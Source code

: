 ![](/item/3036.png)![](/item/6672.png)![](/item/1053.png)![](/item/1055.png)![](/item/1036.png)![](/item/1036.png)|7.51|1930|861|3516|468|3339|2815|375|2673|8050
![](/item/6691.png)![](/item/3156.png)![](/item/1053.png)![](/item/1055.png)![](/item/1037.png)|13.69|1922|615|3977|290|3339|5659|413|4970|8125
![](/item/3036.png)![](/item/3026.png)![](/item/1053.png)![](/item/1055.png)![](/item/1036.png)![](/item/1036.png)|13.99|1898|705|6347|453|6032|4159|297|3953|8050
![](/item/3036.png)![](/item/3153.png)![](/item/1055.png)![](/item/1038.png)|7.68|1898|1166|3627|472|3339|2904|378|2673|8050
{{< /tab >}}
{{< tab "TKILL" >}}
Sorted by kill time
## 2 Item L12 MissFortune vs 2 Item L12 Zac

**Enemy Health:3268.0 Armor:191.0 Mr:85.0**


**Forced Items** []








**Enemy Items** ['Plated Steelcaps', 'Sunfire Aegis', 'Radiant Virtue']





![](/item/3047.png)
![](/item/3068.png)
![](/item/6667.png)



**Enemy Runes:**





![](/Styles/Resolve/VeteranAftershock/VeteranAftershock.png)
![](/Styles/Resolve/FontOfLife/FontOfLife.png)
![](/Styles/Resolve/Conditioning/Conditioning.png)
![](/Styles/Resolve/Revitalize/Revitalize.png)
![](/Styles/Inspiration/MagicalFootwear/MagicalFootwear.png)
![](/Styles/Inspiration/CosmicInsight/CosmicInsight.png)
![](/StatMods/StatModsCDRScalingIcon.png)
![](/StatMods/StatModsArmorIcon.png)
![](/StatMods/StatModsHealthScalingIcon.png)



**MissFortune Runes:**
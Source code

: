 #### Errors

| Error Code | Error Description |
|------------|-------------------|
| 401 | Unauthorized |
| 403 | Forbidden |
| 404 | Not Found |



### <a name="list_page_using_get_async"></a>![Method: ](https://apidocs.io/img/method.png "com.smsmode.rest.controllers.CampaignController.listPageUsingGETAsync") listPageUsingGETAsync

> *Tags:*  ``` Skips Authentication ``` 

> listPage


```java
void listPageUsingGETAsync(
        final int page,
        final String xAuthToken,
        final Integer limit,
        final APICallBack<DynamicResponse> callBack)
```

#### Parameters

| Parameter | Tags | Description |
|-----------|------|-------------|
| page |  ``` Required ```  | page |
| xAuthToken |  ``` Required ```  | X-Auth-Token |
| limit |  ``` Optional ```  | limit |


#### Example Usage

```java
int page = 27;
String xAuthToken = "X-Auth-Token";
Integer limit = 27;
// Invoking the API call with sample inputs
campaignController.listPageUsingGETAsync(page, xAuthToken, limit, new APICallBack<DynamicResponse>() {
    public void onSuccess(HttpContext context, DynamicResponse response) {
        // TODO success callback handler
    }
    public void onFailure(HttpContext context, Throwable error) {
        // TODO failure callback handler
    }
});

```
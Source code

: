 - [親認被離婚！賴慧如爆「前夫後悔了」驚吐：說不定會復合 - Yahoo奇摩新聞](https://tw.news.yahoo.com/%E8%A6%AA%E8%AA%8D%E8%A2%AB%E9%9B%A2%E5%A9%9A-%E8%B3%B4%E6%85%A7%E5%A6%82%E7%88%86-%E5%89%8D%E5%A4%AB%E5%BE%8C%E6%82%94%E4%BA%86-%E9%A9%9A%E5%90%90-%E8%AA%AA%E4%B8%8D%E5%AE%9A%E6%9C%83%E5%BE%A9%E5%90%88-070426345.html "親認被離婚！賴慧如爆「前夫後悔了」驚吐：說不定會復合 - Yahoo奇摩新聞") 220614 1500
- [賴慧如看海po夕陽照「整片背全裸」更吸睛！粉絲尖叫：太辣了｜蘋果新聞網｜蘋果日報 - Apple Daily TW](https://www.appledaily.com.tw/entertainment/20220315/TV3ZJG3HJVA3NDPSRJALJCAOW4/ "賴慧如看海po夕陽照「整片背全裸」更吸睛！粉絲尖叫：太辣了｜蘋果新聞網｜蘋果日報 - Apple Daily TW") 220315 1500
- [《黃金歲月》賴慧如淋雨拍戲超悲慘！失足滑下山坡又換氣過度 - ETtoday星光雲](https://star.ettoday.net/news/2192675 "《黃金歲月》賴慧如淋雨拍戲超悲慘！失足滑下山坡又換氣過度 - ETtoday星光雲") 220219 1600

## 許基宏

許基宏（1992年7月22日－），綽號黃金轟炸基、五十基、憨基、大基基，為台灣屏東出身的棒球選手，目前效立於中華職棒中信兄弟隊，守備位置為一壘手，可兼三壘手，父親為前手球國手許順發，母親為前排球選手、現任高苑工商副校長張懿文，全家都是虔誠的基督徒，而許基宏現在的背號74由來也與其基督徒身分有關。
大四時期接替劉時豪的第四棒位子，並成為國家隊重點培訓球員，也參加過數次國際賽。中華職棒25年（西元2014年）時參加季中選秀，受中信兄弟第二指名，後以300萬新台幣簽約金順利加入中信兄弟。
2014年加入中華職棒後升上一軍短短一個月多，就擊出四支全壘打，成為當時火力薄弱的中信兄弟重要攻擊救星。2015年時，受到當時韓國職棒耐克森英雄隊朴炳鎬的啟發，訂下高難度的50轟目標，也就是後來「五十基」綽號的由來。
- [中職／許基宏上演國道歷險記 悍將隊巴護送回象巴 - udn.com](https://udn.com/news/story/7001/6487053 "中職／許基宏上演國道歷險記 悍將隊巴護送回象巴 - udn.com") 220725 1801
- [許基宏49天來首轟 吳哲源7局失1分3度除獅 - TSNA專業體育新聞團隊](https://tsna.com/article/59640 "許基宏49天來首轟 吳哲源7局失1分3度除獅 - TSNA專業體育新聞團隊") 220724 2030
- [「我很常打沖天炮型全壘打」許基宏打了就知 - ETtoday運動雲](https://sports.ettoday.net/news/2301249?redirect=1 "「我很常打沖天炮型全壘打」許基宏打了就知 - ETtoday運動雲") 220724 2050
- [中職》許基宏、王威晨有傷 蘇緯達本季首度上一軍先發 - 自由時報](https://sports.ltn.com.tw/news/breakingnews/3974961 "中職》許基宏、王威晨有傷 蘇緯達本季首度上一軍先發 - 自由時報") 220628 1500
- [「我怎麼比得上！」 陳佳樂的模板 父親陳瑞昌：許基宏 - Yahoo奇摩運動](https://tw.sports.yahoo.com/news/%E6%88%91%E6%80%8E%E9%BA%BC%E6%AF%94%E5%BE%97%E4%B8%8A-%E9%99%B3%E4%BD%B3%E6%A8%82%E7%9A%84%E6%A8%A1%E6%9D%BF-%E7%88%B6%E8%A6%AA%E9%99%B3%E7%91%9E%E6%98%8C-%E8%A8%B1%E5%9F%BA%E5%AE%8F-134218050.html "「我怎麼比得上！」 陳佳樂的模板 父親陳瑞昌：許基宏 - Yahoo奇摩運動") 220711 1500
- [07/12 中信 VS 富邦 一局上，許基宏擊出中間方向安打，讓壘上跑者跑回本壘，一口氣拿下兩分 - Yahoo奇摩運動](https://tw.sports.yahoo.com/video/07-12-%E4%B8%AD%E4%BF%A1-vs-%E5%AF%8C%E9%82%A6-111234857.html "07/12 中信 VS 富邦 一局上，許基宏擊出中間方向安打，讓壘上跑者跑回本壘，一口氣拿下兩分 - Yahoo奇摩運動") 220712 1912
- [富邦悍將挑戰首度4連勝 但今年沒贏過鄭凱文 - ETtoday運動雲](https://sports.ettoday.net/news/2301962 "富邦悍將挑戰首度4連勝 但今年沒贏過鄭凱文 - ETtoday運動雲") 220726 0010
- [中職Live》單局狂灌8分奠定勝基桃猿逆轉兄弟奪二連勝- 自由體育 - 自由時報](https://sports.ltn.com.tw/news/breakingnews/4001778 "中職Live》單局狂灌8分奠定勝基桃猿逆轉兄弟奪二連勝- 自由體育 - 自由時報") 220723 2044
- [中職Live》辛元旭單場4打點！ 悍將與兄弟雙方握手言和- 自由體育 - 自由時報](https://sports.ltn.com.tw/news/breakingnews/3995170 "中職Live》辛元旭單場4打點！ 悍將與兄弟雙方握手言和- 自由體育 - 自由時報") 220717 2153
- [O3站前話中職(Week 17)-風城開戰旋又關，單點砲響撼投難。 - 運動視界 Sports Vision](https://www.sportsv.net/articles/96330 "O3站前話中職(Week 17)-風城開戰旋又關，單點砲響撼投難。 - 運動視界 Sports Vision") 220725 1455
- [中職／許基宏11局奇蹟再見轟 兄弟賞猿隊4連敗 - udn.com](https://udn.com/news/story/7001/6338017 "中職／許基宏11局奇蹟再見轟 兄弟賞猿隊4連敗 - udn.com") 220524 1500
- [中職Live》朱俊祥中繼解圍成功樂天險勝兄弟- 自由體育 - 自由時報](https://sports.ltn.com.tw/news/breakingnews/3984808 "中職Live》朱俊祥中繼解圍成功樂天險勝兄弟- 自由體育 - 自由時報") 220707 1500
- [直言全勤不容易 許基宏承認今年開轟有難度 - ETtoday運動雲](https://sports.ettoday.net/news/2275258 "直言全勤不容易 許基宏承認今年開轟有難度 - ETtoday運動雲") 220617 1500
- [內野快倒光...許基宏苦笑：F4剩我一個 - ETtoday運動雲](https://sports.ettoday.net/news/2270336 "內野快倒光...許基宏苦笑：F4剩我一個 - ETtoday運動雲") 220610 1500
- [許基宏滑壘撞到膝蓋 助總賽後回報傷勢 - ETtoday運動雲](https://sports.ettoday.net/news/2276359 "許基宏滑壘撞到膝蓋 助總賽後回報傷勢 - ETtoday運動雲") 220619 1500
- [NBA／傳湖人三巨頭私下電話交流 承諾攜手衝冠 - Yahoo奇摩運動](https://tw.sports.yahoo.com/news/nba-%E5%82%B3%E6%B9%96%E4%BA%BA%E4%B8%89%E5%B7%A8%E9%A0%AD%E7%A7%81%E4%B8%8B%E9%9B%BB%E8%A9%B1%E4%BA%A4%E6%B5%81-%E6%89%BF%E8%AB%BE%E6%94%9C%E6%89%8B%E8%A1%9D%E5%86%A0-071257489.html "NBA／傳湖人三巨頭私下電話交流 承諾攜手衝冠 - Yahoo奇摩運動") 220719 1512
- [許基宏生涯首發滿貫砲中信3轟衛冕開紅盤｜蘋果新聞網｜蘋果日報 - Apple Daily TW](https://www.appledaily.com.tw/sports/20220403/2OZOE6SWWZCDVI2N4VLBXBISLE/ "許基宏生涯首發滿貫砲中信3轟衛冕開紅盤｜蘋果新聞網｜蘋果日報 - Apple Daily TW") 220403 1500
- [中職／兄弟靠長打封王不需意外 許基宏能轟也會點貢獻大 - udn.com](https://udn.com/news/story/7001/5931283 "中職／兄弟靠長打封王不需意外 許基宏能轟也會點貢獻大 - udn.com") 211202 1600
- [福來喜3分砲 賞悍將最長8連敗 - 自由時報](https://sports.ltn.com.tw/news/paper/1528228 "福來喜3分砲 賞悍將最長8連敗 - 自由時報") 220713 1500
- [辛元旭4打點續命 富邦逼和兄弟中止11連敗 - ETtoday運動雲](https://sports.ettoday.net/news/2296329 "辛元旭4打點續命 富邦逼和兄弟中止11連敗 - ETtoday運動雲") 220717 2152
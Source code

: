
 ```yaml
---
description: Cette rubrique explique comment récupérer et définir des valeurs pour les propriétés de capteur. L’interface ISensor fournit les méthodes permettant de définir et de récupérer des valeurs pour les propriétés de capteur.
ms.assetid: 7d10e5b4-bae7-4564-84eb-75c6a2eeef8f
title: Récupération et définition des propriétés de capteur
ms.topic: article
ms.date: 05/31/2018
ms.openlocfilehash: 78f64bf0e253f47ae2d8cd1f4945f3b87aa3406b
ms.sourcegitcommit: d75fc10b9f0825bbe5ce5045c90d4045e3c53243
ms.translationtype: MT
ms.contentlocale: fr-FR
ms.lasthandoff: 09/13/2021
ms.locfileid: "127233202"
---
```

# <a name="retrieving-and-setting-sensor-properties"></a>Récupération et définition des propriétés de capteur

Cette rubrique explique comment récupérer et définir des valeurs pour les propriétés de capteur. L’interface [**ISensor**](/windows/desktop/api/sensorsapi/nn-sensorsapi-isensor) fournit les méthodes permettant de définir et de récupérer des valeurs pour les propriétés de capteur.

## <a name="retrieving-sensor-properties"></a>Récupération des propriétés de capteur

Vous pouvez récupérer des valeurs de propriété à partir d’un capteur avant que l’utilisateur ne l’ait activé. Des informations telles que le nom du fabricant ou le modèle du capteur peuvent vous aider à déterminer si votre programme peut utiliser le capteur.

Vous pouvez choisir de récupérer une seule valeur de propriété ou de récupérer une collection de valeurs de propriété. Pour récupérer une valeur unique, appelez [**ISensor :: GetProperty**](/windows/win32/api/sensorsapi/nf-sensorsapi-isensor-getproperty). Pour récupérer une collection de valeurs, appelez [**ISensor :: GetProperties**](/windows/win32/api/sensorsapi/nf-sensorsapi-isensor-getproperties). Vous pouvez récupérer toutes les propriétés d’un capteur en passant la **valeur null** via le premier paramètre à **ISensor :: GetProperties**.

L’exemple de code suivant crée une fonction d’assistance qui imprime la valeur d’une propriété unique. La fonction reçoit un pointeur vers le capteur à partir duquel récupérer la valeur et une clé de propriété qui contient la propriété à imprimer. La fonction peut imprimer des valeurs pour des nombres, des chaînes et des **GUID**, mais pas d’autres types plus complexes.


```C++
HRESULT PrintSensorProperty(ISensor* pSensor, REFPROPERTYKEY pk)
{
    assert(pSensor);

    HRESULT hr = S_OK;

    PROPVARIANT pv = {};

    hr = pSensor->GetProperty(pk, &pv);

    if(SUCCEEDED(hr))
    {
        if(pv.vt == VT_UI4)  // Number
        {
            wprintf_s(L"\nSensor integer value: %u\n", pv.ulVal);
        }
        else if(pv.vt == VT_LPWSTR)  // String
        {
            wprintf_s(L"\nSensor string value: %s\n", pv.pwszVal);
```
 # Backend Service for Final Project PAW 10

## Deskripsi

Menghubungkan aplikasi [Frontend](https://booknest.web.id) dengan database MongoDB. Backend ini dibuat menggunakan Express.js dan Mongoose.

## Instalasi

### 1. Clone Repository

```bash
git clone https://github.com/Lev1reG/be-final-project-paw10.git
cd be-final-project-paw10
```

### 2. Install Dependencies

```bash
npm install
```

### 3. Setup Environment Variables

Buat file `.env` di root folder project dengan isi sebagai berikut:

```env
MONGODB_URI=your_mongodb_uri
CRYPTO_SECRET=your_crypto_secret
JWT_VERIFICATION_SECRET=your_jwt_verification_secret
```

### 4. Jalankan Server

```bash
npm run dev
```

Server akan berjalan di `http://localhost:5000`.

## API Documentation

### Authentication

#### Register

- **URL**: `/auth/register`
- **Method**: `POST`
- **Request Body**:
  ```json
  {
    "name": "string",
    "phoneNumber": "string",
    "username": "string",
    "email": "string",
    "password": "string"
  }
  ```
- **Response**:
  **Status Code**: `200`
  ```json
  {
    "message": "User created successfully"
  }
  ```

· · · · · · ·

**Aim of the task**
Each line with the string "蘋果新聞網" counts once; report how many such lines the material has, as a bare number.

**Answer below**
2